[Saved data entries]
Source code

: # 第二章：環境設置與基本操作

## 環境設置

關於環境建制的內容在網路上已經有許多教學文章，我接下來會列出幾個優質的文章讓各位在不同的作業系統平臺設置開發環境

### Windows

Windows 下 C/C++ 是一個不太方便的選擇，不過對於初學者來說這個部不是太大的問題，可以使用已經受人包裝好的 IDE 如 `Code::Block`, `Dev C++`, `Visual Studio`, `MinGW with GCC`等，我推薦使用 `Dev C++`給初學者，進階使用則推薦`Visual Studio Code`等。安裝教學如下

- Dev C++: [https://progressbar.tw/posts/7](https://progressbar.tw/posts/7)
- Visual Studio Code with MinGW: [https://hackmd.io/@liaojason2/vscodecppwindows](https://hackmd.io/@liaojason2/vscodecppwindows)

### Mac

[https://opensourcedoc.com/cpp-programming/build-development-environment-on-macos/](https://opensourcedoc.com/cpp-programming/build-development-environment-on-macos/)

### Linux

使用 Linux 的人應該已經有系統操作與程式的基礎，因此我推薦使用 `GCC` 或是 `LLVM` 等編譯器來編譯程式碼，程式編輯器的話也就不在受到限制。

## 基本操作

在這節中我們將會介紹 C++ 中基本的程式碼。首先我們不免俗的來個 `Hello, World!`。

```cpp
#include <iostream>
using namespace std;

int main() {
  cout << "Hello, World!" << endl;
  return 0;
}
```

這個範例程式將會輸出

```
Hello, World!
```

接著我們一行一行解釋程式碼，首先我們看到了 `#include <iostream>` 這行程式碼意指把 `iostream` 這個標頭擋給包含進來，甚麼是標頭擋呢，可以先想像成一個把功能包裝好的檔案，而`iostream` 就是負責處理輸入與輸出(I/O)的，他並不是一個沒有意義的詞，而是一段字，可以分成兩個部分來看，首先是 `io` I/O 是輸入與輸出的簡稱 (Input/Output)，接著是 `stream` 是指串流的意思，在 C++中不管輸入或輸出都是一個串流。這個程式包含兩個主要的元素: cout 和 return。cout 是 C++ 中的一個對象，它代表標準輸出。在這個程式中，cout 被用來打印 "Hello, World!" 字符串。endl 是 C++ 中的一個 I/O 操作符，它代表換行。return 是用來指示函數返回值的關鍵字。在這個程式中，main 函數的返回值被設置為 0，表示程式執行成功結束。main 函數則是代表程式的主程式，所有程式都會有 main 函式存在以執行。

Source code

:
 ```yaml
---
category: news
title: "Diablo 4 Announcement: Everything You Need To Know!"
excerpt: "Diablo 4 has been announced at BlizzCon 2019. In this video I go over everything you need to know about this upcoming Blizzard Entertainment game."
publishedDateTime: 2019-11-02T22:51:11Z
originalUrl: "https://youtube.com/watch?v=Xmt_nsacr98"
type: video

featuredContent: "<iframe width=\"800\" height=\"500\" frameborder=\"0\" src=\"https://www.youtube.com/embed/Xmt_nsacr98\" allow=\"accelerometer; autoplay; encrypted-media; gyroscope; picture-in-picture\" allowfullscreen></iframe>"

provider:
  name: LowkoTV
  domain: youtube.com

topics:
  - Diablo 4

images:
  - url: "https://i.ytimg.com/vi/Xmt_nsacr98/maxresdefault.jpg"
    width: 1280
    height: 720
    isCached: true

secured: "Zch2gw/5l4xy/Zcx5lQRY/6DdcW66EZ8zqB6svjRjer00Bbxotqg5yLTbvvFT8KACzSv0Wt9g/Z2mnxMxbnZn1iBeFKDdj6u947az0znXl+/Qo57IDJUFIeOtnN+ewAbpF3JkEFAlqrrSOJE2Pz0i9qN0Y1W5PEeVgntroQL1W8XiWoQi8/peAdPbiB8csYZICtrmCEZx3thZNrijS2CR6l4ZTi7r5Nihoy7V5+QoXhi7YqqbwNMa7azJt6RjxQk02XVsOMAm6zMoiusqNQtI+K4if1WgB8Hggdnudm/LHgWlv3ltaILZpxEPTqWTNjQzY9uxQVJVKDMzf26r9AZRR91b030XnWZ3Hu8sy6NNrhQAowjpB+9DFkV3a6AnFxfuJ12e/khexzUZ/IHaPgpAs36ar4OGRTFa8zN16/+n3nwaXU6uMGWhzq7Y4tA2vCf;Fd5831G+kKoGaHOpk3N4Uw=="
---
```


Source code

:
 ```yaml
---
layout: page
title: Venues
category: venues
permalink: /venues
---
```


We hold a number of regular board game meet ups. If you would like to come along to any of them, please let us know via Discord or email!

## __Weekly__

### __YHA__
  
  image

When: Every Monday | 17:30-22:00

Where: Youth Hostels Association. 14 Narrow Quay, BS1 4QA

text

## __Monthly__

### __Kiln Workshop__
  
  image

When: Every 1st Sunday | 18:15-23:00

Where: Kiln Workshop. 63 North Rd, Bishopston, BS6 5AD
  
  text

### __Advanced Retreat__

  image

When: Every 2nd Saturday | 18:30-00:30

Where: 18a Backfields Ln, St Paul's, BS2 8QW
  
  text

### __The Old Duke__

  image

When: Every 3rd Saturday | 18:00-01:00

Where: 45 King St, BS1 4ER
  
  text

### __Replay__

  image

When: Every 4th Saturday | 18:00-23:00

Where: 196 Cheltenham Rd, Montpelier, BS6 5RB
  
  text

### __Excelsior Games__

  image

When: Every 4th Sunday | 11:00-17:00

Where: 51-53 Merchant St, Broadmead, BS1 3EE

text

## ASSIGNMENT:
Please report every line in the entries above that holds the string "width".

## ANSWER SECTION:
featuredContent: "<iframe width=\"800\" height=\"500\" frameborder=\"0\" src=\"https://www.youtube.com/embed/Xmt_nsacr98\" allow=\"accelerometer; autoplay; encrypted-media; gyroscope; picture-in-picture\" allowfullscreen></iframe>"
    width: 1280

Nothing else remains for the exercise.